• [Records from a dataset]
------
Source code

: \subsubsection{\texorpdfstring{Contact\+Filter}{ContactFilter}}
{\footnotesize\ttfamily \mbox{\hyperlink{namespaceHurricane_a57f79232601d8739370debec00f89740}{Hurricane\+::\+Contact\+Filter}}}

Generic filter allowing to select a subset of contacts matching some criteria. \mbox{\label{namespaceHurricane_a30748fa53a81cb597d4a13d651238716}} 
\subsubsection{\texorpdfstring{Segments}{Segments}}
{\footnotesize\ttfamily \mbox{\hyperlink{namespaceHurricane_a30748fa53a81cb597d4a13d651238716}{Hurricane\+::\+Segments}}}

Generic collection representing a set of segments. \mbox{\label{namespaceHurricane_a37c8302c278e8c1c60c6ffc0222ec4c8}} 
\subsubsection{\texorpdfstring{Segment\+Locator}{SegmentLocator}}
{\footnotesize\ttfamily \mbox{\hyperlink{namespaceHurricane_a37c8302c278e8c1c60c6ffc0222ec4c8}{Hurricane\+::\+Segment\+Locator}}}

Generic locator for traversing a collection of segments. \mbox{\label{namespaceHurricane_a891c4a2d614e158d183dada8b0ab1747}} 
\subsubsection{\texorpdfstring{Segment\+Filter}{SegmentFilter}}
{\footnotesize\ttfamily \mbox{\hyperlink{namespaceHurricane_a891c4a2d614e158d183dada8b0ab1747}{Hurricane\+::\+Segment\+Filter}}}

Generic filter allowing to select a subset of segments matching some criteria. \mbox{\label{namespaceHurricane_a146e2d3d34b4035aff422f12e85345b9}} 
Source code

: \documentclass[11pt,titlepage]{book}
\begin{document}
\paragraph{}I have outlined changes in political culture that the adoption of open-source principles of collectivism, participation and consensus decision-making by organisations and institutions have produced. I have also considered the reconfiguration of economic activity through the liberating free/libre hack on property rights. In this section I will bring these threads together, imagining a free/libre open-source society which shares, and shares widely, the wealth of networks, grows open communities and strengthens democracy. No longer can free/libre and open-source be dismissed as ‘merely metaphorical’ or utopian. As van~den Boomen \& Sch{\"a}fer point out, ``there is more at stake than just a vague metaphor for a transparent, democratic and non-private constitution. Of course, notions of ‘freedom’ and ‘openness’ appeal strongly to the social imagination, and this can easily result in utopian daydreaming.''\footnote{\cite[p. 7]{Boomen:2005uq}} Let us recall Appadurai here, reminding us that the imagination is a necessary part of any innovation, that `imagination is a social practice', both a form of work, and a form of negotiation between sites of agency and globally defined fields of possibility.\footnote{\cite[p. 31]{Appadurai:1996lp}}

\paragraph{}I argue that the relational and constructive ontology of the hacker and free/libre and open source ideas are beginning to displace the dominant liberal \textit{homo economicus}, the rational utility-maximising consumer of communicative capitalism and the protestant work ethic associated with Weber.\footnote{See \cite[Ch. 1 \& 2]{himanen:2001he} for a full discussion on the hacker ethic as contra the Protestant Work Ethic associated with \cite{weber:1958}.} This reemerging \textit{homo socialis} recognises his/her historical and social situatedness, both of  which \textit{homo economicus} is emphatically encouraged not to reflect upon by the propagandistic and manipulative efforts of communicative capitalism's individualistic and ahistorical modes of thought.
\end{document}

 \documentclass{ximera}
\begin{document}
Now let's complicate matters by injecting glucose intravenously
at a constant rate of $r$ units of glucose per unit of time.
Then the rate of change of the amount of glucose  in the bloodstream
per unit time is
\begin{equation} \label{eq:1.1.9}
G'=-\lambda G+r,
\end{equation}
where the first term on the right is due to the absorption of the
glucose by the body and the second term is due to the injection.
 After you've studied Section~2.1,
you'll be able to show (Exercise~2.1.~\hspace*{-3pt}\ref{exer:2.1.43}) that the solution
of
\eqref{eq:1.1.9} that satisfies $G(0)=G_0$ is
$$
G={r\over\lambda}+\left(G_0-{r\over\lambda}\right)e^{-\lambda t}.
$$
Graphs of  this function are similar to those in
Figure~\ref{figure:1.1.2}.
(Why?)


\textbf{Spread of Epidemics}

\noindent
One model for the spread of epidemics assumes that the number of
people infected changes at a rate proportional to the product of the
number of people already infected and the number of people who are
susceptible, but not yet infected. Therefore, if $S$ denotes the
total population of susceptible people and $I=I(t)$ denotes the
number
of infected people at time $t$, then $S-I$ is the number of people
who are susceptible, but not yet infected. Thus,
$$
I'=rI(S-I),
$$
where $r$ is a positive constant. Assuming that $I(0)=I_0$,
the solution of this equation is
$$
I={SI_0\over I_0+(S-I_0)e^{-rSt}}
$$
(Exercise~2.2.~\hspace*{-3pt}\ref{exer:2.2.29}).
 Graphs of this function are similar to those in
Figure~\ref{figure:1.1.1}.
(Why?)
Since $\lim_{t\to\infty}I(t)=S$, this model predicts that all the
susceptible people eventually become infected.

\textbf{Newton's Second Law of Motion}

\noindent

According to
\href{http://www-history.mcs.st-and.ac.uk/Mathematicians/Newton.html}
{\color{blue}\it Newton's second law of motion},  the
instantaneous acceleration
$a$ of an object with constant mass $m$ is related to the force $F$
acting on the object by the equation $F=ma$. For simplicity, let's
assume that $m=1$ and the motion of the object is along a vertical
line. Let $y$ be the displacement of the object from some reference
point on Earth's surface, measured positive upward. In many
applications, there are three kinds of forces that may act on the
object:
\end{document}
------
• [Task brief]
Reproduce every entry above exactly as it was written.

• [Answer box]
Source code

: \subsubsection{\texorpdfstring{Contact\+Filter}{ContactFilter}}
{\footnotesize\ttfamily \mbox{\hyperlink{namespaceHurricane_a57f79232601d8739370debec00f89740}{Hurricane\+::\+Contact\+Filter}}}

Generic filter allowing to select a subset of contacts matching some criteria. \mbox{\label{namespaceHurricane_a30748fa53a81cb597d4a13d651238716}} 
\subsubsection{\texorpdfstring{Segments}{Segments}}
{\footnotesize\ttfamily \mbox{\hyperlink{namespaceHurricane_a30748fa53a81cb597d4a13d651238716}{Hurricane\+::\+Segments}}}

Generic collection representing a set of segments. \mbox{\label{namespaceHurricane_a37c8302c278e8c1c60c6ffc0222ec4c8}} 
\subsubsection{\texorpdfstring{Segment\+Locator}{SegmentLocator}}
{\footnotesize\ttfamily \mbox{\hyperlink{namespaceHurricane_a37c8302c278e8c1c60c6ffc0222ec4c8}{Hurricane\+::\+Segment\+Locator}}}

Generic locator for traversing a collection of segments. \mbox{\label{namespaceHurricane_a891c4a2d614e158d183dada8b0ab1747}} 
\subsubsection{\texorpdfstring{Segment\+Filter}{SegmentFilter}}
{\footnotesize\ttfamily \mbox{\hyperlink{namespaceHurricane_a891c4a2d614e158d183dada8b0ab1747}{Hurricane\+::\+Segment\+Filter}}}

Generic filter allowing to select a subset of segments matching some criteria. \mbox{\label{namespaceHurricane_a146e2d3d34b4035aff422f12e85345b9}} 
Source code

: \documentclass[11pt,titlepage]{book}
\begin{document}
\paragraph{}I have outlined changes in political culture that the adoption of open-source principles of collectivism, participation and consensus decision-making by organisations and institutions have produced. I have also considered the reconfiguration of economic activity through the liberating free/libre hack on property rights. In this section I will bring these threads together, imagining a free/libre open-source society which shares, and shares widely, the wealth of networks, grows open communities and strengthens democracy. No longer can free/libre and open-source be dismissed as ‘merely metaphorical’ or utopian. As van~den Boomen \& Sch{\"a}fer point out, ``there is more at stake than just a vague metaphor for a transparent, democratic and non-private constitution. Of course, notions of ‘freedom’ and ‘openness’ appeal strongly to the social imagination, and this can easily result in utopian daydreaming.''\footnote{\cite[p. 7]{Boomen:2005uq}} Let us recall Appadurai here, reminding us that the imagination is a necessary part of any innovation, that `imagination is a social practice', both a form of work, and a form of negotiation between sites of agency and globally defined fields of possibility.\footnote{\cite[p. 31]{Appadurai:1996lp}}

\paragraph{}I argue that the relational and constructive ontology of the hacker and free/libre and open source ideas are beginning to displace the dominant liberal \textit{homo economicus}, the rational utility-maximising consumer of communicative capitalism and the protestant work ethic associated with Weber.\footnote{See \cite[Ch. 1 \& 2]{himanen:2001he} for a full discussion on the hacker ethic as contra the Protestant Work Ethic associated with \cite{weber:1958}.} This reemerging \textit{homo socialis} recognises his/her historical and social situatedness, both of  which \textit{homo economicus} is emphatically encouraged not to reflect upon by the propagandistic and manipulative efforts of communicative capitalism's individualistic and ahistorical modes of thought.
\end{document}

 \documentclass{ximera}
\begin{document}
Now let's complicate matters by injecting glucose intravenously
at a constant rate of $r$ units of glucose per unit of time.
Then the rate of change of the amount of glucose  in the bloodstream
per unit time is
\begin{equation} \label{eq:1.1.9}
G'=-\lambda G+r,
\end{equation}
where the first term on the right is due to the absorption of the
glucose by the body and the second term is due to the injection.
 After you've studied Section~2.1,
you'll be able to show (Exercise~2.1.~\hspace*{-3pt}\ref{exer:2.1.43}) that the solution
of
\eqref{eq:1.1.9} that satisfies $G(0)=G_0$ is
$$
G={r\over\lambda}+\left(G_0-{r\over\lambda}\right)e^{-\lambda t}.
$$
Graphs of  this function are similar to those in
Figure~\ref{figure:1.1.2}.
(Why?)


\textbf{Spread of Epidemics}

\noindent
One model for the spread of epidemics assumes that the number of
people infected changes at a rate proportional to the product of the
number of people already infected and the number of people who are
susceptible, but not yet infected. Therefore, if $S$ denotes the
total population of susceptible people and $I=I(t)$ denotes the
number
of infected people at time $t$, then $S-I$ is the number of people
who are susceptible, but not yet infected. Thus,
$$
I'=rI(S-I),
$$
where $r$ is a positive constant. Assuming that $I(0)=I_0$,
the solution of this equation is
$$
I={SI_0\over I_0+(S-I_0)e^{-rSt}}
$$
(Exercise~2.2.~\hspace*{-3pt}\ref{exer:2.2.29}).
 Graphs of this function are similar to those in
Figure~\ref{figure:1.1.1}.
(Why?)
Since $\lim_{t\to\infty}I(t)=S$, this model predicts that all the
susceptible people eventually become infected.

\textbf{Newton's Second Law of Motion}

\noindent

According to
\href{http://www-history.mcs.st-and.ac.uk/Mathematicians/Newton.html}
{\color{blue}\it Newton's second law of motion},  the
instantaneous acceleration
$a$ of an object with constant mass $m$ is related to the force $F$
acting on the object by the equation $F=ma$. For simplicity, let's
assume that $m=1$ and the motion of the object is along a vertical
line. Let $y$ be the displacement of the object from some reference
point on Earth's surface, measured positive upward. In many
applications, there are three kinds of forces that may act on the
object:
\end{document}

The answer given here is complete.